Observation and reflection became the resulting byproducts of her stay, outcomes Cusack fully embraced. She discovered, much to her surprise, that in many ways her initial perception of Niger as a place so different from any she had known was mistaken. She recalled shared elements of human nature shining through as she quietly watched an older sibling pester a younger one at the kitchen table, forcing parental intervention.

"Seeing how the world works, that everyone is the same, it was soothing," she said.

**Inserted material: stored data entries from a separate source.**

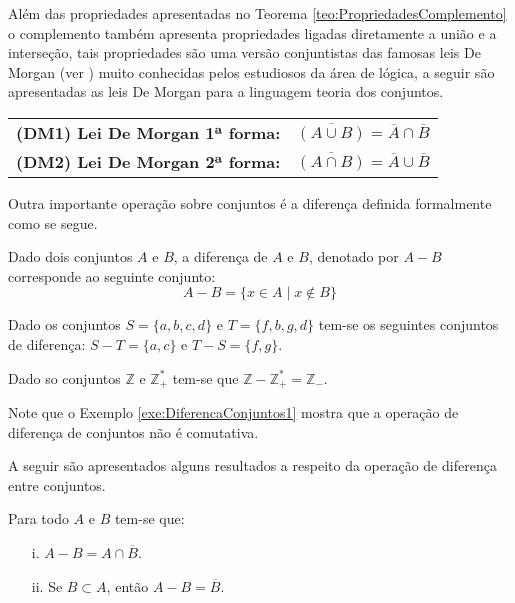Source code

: Além das propriedades apresentadas no Teorema \ref{teo:PropriedadesComplemento} o complemento também apresenta propriedades ligadas diretamente a união e a interseção, tais propriedades são uma versão conjuntistas das famosas leis De Morgan (ver \cite{carmo2013, joaoPavao2014, lipschutz2013-MD}) muito conhecidas pelos estudiosos da área de lógica, a seguir são apresentadas as leis De Morgan para a linguagem teoria dos conjuntos.

\begin{table*}[h]
	\centering
	\begin{tabular}{lc}
		\textbf{(DM1) Lei De Morgan 1ª forma:} & $\overline{(A \cup B)} = \overline{A} \cap \overline{B}$\\
		\textbf{(DM2) Lei De Morgan 2ª forma:} & $\overline{(A \cap B)} = \overline{A} \cup \overline{B}$\\
	\end{tabular}
\end{table*}

Outra importante operação sobre conjuntos é a diferença definida formalmente como se segue.

\begin{definition}\label{def:DiferencaConjuntos}
	Dado dois conjuntos $A$ e $B$, a diferença de $A$ e $B$, denotado por $A - B$ corresponde ao seguinte conjunto:
	$$A - B = \{x \in A \mid x \notin B\}$$
\end{definition}

\begin{exem}\label{exe:DiferencaConjuntos1}
	Dado os conjuntos $S = \{a, b, c, d\}$ e $T = \{f, b, g, d\}$ tem-se os seguintes conjuntos de diferença: $S - T = \{a, c\}$ e $T - S = \{f, g\}$.
\end{exem}

\begin{exem}\label{exe:DiferencaConjuntos2}
	Dado so conjuntos $\mathbb{Z}$ e $\mathbb{Z}_+^*$ tem-se que $\mathbb{Z} - \mathbb{Z}_+^* = \mathbb{Z}_-$.
\end{exem}

\begin{rema}
	Note que o Exemplo \ref{exe:DiferencaConjuntos1} mostra que a operação de diferença de conjuntos não é comutativa.
\end{rema}

A seguir são apresentados alguns resultados a respeito da operação de diferença entre conjuntos.

\begin{theorem}\label{teo:BasicoDiferencaConjuntos}
	Para todo $A$ e $B$ tem-se que:
	\begin{itemize}
		\item[i.] $A - B = A \cap \overline{B}$.
		\item[ii.] Se $B \subset A$, então $A - B = \overline{B}$.
	\end{itemize}
\end{theorem}


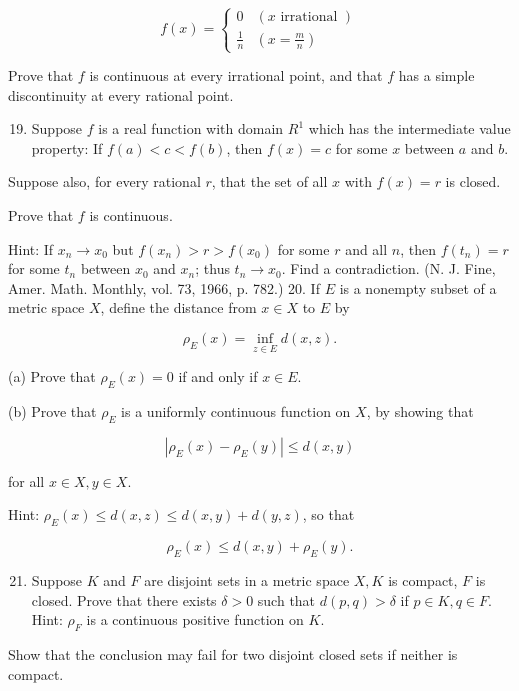 \documentclass[10pt]{article}
\begin{document}
$$
f(x)= \begin{cases}0 & (x \text { irrational }) \\ \frac{1}{n} & \left(x=\frac{m}{n}\right)\end{cases}
$$

Prove that $f$ is continuous at every irrational point, and that $f$ has a simple discontinuity at every rational point.

\begin{enumerate}
  \setcounter{enumi}{18}
  \item Suppose $f$ is a real function with domain $R^{1}$ which has the intermediate value property: If $f(a)<c<f(b)$, then $f(x)=c$ for some $x$ between $a$ and $b$.
\end{enumerate}

Suppose also, for every rational $r$, that the set of all $x$ with $f(x)=r$ is closed.

Prove that $f$ is continuous.

Hint: If $x_{n} \rightarrow x_{0}$ but $f\left(x_{n}\right)>r>f\left(x_{0}\right)$ for some $r$ and all $n$, then $f\left(t_{n}\right)=r$ for some $t_{n}$ between $x_{0}$ and $x_{n}$; thus $t_{n} \rightarrow x_{0}$. Find a contradiction. (N. J. Fine, Amer. Math. Monthly, vol. 73, 1966, p. 782.) 20. If $E$ is a nonempty subset of a metric space $X$, define the distance from $x \in X$ to $E$ by

$$
\rho_{E}(x)=\inf _{z \in E} d(x, z) .
$$

(a) Prove that $\rho_{E}(x)=0$ if and only if $x \in E$.

(b) Prove that $\rho_{E}$ is a uniformly continuous function on $X$, by showing that

$$
\left|\rho_{E}(x)-\rho_{E}(y)\right| \leq d(x, y)
$$

for all $x \in X, y \in X$.

Hint: $\rho_{E}(x) \leq d(x, z) \leq d(x, y)+d(y, z)$, so that

$$
\rho_{E}(x) \leq d(x, y)+\rho_{E}(y) .
$$

\begin{enumerate}
  \setcounter{enumi}{20}
  \item Suppose $K$ and $F$ are disjoint sets in a metric space $X, K$ is compact, $F$ is closed. Prove that there exists $\delta>0$ such that $d(p, q)>\delta$ if $p \in K, q \in F$. Hint: $\rho_{F}$ is a continuous positive function on $K$.
\end{enumerate}

Show that the conclusion may fail for two disjoint closed sets if neither is compact.
\end{document}
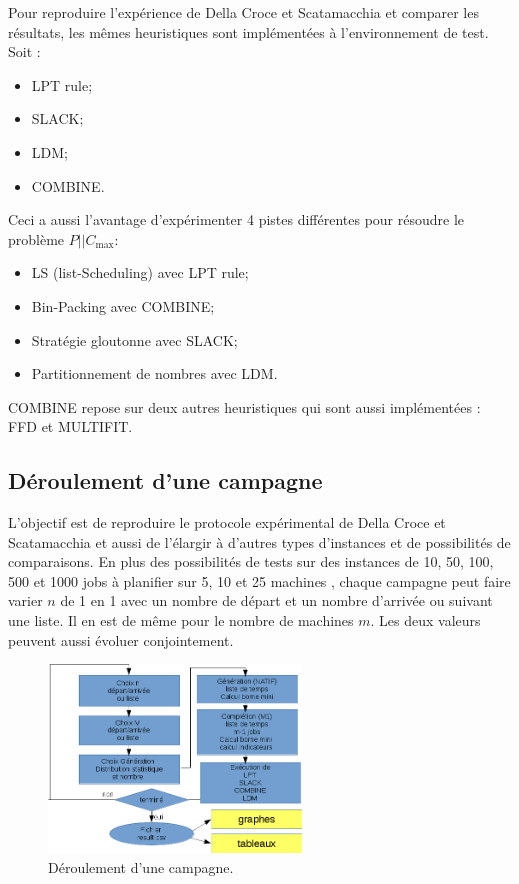 \documentclass[a4paper,12pt]{report}
\theoremstyle{plain}				%
\theoremstyle{definition}				%
\newcommand\problemGrahamP{$P||C_{\max}$\xspace}
\newcommand\dcs{Della Croce et Scatamacchia\xspace}
\begin{document}
Pour reproduire l'expérience de \dcs et comparer les résultats, les mêmes heuristiques sont implémentées à l'environnement de test. Soit :
\begin{itemize}
	\item LPT rule;
	\item SLACK;
	\item LDM;
	\item COMBINE.
\end{itemize}

Ceci a aussi l'avantage d'expérimenter 4 pistes différentes pour résoudre le problème \problemGrahamP :
\begin{itemize}
	\item LS (list-Scheduling) avec LPT rule; 
	\item Bin-Packing avec COMBINE; 
	\item Stratégie gloutonne avec SLACK; 
	\item Partitionnement de nombres avec LDM.  
\end{itemize}

COMBINE repose sur deux autres heuristiques qui sont aussi implémentées : FFD et MULTIFIT.



\subsection{Déroulement d'une campagne} \label{ssec:campagnesDeroullementDUneCampagne}
L'objectif est de reproduire le protocole expérimental de \dcs et aussi de l'élargir 
  à d'autres types d'instances et de possibilités de comparaisons.
En plus des possibilités de tests sur des instances de 10, 50, 100, 500 et 1000 jobs à planifier 
  sur 5, 10 et 25 machines \cite{della2020longest}, 
  chaque campagne peut faire varier $n$ de 1 en 1 avec 
  un nombre de départ et un nombre d'arrivée 
  ou suivant une liste. 
Il en est de même pour le nombre de machines $m$. 
Les deux valeurs peuvent aussi évoluer conjointement.

\begin{figure}
{\centering
\includegraphics[height=50mm]{derouleCampagne.png}
\caption{Déroulement d'une campagne.}
\label{fig:deroulementDUneCampagne}
\par}
\end{figure}
\end{document}
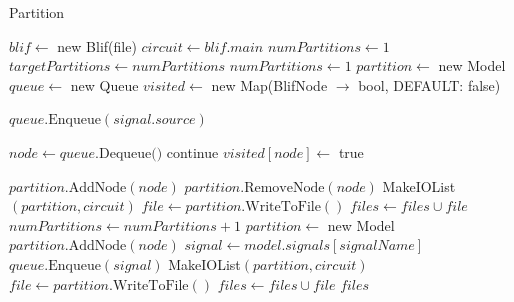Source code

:\documentclass[12pt,final,oneside,a4paper]{dwThesis} %
\begin{document}
   \begin{algorithm}
      \caption{Partition}\label{partition}

      \begin{algorithmic}[1]
         \State $blif \gets$
         new Blif(file)  
         \State $circuit \gets
         blif.main$ 
         \State $numPartitions \gets 1$
	\Repeat
		\State $targetPartitions \gets numPartitions$
		\State $numPartitions \gets 1$
	         \State
	         $partition \gets$ new Model  
	         \State $queue
	         \gets$ new Queue  
	         \State $visited \gets$ new
	         Map(BlifNode $\to$ bool, DEFAULT: false)
	
	         \State
	         $queue.\mbox{Enqueue}(signal.source)$ \EndFor
	
	         \State $node \gets queue.\mbox{Dequeue()}$
	         \State continue  \EndIf 
	         \State $visited[node] \gets $ true
	
	         \State $partition.\mbox{AddNode}(node)$
	         \State
	         $partition.\mbox{RemoveNode}(node)$ 
	         \State MakeIOList$(partition,
	         circuit)$ 
	         \State $file \gets partition.\mbox{WriteToFile}()$ 
	         \State
	         $files \gets files\cup file$ 
	         \State $numPartitions \gets
	         numPartitions+1$ 
	         \State $partition \gets$ new Model  
	         \State $partition.\mbox{AddNode}(node)$ \EndIf
	         \State $signal \gets
	         model.signals[signalName]$ 
	         \State $queue.\mbox{Enqueue}(signal)$
	         \EndFor
	         \EndWhile
	         \State
	         MakeIOList$(partition, circuit)$ 
	         \State $file \gets
	         partition.\mbox{WriteToFile}()$ 
	         \State $files \gets files\cup file$
	         \EndIf
         \Return $files$ \EndProcedure 
      \end{algorithmic}


   \end{algorithm}
\end{document}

Cusack's service with the Peace Corps ended in the winter of 2011, after which she returned to the U.S. She currently works in the admissions office of Northeastern University and has aspirations of pursuing a master's degree in education to become a teacher. When she thinks of her time in Niger, she does so fondly. Often, she recalls an elderly couple she met while there. Fellow volunteers, the septuagenarians sold their house and joined the Peace Corps with the simple explanation that they just always wanted to do it. Cusack has it in her mind that someday she too will do the same. Even if she doesn't, she says her time with the Peace Corps will always remain with her.

"This was a positive experience and I feel blessed to have had it," she said.

Katelyn Cusack '08 spent a year and a half in Niger as a Peace Corps community youth education volunteer. Known as "The Hard Post" within Peace Corps circles due to its challenging climate and poor economic conditions, Cusack says the location lived up to its moniker. For someone born with the gift of gab, the inability to communicate was Cusack's greatest challenge, however, it did not stop her from becoming an active member of the village community. One of Cusack's major projects involved renovating the village's library.